おいかりまいしすたー
どうぞ!
酒呑童子がやらかした為、必死に響にかける言葉を考える。何か響が納得する言い訳を言わないと…
「ひ、響……いやぁ実はだなぁ、道中困ってるお年寄りが荷物を重そうに持ってたから、代わりに持ってあげたんだ。あーお兄ちゃんは優しいなぁーははっ」
何とか捻り出したが、流石にこれは厳しいかもしれない。頼む響よ、許してくれと頭の中で願い続けていると、響は怒ったような顔をやめ、いつもの顔に戻る。
「そういう事なら……なぎにぃはやっぱり優しい」
「ああ。ありがとうな、響」
勝った!と心の中でガッツポーズを決める。これで一安心と思い、ふぅと一息つくのもつかの間、もっと厄介なものが隣にいたのを思い出す。

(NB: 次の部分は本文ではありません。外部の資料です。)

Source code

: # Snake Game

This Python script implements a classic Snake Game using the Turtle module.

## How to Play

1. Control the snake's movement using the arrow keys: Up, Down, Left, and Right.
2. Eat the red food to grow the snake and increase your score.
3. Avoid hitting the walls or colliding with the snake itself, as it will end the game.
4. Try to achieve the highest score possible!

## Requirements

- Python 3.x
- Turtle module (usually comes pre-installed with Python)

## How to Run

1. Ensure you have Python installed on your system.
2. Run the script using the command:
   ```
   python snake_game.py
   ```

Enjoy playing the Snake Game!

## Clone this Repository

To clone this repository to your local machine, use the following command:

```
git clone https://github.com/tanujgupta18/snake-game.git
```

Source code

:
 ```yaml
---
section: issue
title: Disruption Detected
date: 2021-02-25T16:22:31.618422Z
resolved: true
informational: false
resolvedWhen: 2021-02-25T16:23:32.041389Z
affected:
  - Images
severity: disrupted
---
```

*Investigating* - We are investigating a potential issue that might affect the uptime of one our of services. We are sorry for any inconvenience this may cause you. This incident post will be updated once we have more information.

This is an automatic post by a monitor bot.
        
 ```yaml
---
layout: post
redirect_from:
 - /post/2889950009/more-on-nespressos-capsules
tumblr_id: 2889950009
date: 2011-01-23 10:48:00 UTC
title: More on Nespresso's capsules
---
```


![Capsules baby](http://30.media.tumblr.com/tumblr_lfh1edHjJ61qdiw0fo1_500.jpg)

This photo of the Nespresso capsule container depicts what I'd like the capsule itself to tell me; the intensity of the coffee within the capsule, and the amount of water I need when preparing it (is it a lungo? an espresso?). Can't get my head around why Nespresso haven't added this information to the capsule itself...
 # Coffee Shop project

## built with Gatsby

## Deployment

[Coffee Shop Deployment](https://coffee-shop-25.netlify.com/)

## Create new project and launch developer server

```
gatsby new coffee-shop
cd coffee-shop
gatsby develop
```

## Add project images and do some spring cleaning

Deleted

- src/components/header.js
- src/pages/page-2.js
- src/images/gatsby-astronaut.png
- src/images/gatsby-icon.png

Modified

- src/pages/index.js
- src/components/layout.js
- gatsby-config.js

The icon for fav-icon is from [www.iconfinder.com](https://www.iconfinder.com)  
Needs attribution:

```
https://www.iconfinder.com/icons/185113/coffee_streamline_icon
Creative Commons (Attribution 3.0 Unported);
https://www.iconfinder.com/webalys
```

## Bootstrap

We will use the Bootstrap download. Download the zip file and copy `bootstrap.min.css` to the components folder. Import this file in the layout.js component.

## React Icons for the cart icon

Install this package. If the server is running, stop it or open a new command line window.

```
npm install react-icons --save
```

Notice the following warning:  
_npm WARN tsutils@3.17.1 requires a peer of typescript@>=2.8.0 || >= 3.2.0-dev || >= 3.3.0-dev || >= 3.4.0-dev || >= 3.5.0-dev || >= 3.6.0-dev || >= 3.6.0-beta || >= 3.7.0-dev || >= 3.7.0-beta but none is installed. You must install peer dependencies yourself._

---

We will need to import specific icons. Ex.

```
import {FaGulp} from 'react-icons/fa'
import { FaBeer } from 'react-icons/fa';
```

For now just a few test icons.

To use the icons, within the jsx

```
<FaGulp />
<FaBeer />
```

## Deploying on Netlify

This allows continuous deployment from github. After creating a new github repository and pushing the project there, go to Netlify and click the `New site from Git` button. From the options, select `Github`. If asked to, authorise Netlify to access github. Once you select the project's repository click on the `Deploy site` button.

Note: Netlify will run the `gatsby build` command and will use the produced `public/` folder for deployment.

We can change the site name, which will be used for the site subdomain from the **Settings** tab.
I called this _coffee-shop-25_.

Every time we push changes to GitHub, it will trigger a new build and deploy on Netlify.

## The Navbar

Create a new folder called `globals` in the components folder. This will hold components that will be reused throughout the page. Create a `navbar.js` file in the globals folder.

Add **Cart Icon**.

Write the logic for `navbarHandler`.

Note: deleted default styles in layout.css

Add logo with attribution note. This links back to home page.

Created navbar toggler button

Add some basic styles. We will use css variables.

幸い、ドアのおかげでまだ響から酒呑童子は見えていない。いそぎもう一度不可視化しろと伝えようとしたが、酒呑童子がドアから顔を出す方が早かった。
「おお!お主が渚の妹か。中々可愛らしいのう!」
ひょこっとドアから姿を見せ、嬉しそうに話しかけてくる酒呑童子を見た瞬間、響は一瞬顔から感情を消し、その後顔を顰めた。
「なぎにぃ……?」
ギギギ、と効果音でも着きそうな動きで酒呑童子からこちらに視線を移し顔を向けてくる響。なにそれ怖い。
「ちょっと待ってください響さん。そう、落ち着いて……な?」
「……あなた、誰?」
視線を酒呑童子に戻し、響は指をさしながら誰なのか聞き出す。変なことは言わないでくれと祈るばかりだ。
「わしか?わしの名前は酒呑童子じゃ!響よ、よろしく頼むぞ!」
「ふーん…で、あなたはなぎにぃの何…?もしかして…カップル?」
「かっぷる?まぁ、多分それじゃ!」
「えっ……」
酒呑童子がおかしなことを口走り、響が驚き泣きそうな顔になりながらこちらを見てくるが、俺も泣きたい。何言ってるんだほんとにこいつは……
「なぎにぃ、響がいるから彼女いなくても寂しくないし、リア充なんて羨ましくないって……響が彼女になるって言ったらそれもいいかもなって言ってたのに……!なんで、なんでぇ……」
「ご、誤解だ!酒呑童子とはそんなんじゃないって!そもそもこいつは……」
「なぎにぃなんて……なぎにぃなんてもう知らない!嘘つき!……ぐすっ」
そう言い残した響は、俺の体を少し押し、ドアを閉めた。ガチャっという音が聞こえてきたので、おそらく鍵をしめたのだろう。
こんな事になった元凶である酒呑童子は、呑気に頭の後ろで手を組み、分からないという顔をしている。
「なんで響は怒っていたのじゃ……?むむむ……んー、分からぬのう……」
「次から次へとやらかしやがってほんとにもう……どうすんだよこれ……」
「そうじゃ渚、かっぷるとはなんなのじゃ?契約みたいなものか?」
「やっぱり分かってなかったのかよ……カップルはなぁ、あれだ。恋人同士、男女の関係って言えば分かるか?」
そう酒呑童子に教えると、理解したのかみるみるうちに顔が赤くなっていき、プルプルと震え出した。
「わ、わしと渚が恋人……?いや、決して心から嫌なわけではないんじゃが、まだそこまでではないし……のう……」
何かぶつぶつと呟いているが、何を言っているかは小さすぎて聞こえない。
そんな酒呑童子を尻目に、響が閉めたドアを見つめる。
どうやって誤解を解きつつ謝るか。その事で、今は頭がいっぱいだった。